**EXTRACTED INFORMATION**:
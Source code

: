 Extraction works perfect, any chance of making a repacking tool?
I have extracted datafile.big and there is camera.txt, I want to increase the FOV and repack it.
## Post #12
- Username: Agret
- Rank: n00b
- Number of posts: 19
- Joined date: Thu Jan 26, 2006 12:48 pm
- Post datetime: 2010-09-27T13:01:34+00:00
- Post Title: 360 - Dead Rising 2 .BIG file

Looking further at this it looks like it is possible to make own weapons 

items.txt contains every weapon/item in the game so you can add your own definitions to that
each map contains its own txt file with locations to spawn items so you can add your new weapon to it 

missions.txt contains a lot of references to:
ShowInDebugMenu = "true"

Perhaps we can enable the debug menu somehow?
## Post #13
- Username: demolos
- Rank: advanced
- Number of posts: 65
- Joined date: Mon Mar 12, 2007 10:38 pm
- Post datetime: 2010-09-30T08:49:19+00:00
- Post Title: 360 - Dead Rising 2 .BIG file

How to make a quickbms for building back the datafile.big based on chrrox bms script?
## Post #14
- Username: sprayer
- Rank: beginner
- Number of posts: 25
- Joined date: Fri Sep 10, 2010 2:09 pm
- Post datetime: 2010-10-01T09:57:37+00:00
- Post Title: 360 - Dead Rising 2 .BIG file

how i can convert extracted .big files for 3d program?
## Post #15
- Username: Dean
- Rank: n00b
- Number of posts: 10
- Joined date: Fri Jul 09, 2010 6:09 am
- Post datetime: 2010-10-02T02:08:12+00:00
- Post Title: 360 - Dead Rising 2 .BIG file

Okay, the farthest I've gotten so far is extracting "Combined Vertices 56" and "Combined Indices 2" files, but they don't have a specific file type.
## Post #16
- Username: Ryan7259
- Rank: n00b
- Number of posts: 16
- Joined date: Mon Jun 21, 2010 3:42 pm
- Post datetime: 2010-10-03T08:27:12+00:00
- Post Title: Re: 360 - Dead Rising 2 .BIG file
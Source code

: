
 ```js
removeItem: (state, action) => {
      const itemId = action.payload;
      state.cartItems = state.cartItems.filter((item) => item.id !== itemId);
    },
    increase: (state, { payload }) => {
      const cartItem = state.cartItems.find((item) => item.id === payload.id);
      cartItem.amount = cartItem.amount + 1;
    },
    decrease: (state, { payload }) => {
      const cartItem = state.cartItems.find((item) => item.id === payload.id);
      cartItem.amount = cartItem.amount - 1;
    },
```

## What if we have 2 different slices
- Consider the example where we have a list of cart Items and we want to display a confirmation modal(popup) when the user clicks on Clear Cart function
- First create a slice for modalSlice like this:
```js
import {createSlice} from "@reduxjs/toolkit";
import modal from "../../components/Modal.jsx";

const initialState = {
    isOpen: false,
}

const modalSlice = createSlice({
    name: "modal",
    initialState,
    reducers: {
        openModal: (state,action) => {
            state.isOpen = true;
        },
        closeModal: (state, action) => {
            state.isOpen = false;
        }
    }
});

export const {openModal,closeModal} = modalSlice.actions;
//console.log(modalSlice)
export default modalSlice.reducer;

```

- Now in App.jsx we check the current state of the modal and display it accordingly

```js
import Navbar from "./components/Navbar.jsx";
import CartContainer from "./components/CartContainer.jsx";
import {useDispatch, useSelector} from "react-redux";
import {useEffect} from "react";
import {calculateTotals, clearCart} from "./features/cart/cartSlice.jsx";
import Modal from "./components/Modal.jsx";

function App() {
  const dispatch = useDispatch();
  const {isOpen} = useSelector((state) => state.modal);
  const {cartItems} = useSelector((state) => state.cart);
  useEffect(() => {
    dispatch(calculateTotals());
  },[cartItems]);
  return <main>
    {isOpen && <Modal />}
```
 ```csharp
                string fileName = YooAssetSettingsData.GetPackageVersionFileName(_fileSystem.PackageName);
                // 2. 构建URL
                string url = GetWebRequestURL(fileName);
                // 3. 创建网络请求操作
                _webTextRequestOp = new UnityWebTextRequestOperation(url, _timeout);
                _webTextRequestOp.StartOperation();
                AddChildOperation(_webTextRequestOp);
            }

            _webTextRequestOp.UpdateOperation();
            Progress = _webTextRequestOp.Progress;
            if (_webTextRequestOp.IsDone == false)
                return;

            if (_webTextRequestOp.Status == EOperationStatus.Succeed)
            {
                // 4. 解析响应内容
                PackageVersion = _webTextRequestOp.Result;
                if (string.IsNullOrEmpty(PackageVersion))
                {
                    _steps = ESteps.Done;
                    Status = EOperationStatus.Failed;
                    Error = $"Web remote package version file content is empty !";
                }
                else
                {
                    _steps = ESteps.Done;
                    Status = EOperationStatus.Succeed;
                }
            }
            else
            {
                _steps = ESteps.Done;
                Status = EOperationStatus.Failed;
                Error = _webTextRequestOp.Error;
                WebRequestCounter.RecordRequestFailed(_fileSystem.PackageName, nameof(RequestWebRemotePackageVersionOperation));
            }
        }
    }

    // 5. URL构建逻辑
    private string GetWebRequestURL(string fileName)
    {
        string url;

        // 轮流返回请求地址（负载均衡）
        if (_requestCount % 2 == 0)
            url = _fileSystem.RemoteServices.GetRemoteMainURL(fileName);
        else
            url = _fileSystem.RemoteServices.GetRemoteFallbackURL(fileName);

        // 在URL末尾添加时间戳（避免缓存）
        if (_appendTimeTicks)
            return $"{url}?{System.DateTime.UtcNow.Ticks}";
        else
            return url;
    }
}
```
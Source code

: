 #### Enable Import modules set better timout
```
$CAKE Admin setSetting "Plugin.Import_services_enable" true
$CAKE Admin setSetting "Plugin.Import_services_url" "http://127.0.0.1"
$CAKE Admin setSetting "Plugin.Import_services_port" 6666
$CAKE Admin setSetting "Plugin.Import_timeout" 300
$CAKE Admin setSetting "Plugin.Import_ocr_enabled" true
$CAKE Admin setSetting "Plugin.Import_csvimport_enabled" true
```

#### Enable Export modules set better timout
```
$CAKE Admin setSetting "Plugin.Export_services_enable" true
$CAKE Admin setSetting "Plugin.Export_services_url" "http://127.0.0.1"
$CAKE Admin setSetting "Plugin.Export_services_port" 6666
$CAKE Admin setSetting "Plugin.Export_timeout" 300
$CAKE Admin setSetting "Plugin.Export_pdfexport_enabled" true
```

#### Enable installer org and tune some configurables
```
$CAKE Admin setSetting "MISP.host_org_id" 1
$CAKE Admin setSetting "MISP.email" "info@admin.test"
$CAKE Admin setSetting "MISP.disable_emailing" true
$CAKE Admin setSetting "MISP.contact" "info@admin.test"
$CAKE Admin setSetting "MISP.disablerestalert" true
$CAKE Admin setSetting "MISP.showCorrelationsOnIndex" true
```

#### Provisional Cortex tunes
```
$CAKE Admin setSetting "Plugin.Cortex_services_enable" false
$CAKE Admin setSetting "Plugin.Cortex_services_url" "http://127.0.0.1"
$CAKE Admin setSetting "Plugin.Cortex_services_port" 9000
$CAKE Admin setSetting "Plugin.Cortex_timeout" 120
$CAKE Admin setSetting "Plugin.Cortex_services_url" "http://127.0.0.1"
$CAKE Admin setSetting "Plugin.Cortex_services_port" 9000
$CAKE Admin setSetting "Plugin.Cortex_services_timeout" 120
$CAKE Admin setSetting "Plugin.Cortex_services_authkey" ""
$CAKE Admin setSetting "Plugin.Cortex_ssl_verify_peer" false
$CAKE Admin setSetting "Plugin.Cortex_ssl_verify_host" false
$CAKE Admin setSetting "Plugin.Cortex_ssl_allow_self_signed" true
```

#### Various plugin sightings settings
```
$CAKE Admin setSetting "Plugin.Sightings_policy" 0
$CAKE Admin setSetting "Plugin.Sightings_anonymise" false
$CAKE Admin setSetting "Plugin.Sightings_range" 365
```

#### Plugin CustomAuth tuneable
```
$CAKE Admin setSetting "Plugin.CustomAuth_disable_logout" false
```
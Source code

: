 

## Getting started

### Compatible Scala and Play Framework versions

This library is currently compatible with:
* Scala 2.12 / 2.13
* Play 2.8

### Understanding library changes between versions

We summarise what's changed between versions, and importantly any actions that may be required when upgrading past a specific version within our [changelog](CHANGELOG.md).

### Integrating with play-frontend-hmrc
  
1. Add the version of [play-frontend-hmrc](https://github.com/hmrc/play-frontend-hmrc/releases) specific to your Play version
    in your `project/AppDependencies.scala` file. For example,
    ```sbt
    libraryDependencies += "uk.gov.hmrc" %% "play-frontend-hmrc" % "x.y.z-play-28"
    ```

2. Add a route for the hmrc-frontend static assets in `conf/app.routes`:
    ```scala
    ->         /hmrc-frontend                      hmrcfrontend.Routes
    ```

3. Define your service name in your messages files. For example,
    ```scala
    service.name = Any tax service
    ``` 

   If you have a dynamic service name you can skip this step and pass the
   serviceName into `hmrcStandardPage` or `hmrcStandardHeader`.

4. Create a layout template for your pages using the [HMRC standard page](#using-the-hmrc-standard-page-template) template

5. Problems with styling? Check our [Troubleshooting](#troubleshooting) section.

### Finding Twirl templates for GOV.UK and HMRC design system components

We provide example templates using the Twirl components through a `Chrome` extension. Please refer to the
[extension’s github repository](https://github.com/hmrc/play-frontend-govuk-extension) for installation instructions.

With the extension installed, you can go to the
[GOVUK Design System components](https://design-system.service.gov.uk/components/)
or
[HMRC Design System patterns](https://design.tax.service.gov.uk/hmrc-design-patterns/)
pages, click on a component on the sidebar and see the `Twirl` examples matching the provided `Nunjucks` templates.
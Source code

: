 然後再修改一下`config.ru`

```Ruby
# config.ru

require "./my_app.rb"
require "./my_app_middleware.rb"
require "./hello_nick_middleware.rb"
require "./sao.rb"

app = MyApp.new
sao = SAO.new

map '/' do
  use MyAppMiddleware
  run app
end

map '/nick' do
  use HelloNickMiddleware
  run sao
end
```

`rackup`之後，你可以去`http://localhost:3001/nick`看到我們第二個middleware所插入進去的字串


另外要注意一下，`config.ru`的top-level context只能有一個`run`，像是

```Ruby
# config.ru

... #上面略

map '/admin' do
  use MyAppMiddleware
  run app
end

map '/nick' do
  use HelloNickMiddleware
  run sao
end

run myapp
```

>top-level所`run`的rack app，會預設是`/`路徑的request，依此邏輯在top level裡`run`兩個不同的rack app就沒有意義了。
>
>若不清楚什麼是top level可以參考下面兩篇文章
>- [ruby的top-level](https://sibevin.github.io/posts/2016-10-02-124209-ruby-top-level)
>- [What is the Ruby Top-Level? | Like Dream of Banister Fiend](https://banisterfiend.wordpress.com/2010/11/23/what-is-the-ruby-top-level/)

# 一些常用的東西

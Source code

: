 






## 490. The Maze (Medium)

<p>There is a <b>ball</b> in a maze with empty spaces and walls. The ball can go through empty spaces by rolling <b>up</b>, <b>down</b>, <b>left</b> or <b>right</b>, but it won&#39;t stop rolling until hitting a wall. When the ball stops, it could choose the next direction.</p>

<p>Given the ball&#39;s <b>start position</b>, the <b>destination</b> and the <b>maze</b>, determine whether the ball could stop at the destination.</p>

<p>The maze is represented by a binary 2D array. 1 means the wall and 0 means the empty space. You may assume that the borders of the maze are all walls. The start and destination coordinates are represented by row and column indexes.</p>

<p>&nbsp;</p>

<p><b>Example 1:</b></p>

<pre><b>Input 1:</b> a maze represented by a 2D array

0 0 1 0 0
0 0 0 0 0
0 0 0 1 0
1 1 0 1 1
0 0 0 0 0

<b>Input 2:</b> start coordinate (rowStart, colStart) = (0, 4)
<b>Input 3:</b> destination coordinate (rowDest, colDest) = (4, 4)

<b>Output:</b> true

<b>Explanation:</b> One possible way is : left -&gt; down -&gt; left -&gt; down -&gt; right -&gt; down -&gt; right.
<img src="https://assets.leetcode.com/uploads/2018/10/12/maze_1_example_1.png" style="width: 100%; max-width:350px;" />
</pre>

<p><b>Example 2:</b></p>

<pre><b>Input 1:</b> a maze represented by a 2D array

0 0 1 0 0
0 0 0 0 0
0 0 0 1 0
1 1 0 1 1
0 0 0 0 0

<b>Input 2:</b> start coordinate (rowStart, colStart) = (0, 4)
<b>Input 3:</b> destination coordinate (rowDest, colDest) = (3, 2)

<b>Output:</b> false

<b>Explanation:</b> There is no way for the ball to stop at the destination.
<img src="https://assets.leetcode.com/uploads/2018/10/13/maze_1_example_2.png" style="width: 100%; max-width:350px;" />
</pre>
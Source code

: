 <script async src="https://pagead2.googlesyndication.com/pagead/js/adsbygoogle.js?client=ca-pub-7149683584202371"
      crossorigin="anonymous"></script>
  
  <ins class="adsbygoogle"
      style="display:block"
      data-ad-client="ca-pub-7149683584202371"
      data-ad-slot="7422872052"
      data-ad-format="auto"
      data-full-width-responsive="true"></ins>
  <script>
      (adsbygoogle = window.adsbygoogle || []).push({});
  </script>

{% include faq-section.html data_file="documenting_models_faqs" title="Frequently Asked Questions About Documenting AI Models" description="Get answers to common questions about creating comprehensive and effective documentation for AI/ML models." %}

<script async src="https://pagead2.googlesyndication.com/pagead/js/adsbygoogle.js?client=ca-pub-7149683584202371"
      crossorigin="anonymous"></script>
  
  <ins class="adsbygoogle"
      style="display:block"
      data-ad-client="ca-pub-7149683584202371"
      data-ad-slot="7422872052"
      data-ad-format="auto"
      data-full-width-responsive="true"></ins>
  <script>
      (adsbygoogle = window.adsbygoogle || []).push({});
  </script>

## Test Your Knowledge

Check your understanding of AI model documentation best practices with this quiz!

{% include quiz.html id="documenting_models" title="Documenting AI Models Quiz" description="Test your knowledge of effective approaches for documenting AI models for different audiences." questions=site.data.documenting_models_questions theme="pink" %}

**REQUIREMENT**:
The lines above, from the start of the records through the one containing "- Username: sprayer", are to be printed exactly, and nothing else is to be included.

**TASK ANSWER**:
Source code

: Extraction works perfect, any chance of making a repacking tool?
I have extracted datafile.big and there is camera.txt, I want to increase the FOV and repack it.
## Post #12
- Username: Agret
- Rank: n00b
- Number of posts: 19
- Joined date: Thu Jan 26, 2006 12:48 pm
- Post datetime: 2010-09-27T13:01:34+00:00
- Post Title: 360 - Dead Rising 2 .BIG file

Looking further at this it looks like it is possible to make own weapons 

items.txt contains every weapon/item in the game so you can add your own definitions to that
each map contains its own txt file with locations to spawn items so you can add your new weapon to it 

missions.txt contains a lot of references to:
ShowInDebugMenu = "true"

Perhaps we can enable the debug menu somehow?
## Post #13
- Username: demolos
- Rank: advanced
- Number of posts: 65
- Joined date: Mon Mar 12, 2007 10:38 pm
- Post datetime: 2010-09-30T08:49:19+00:00
- Post Title: 360 - Dead Rising 2 .BIG file

How to make a quickbms for building back the datafile.big based on chrrox bms script?
## Post #14
- Username: sprayer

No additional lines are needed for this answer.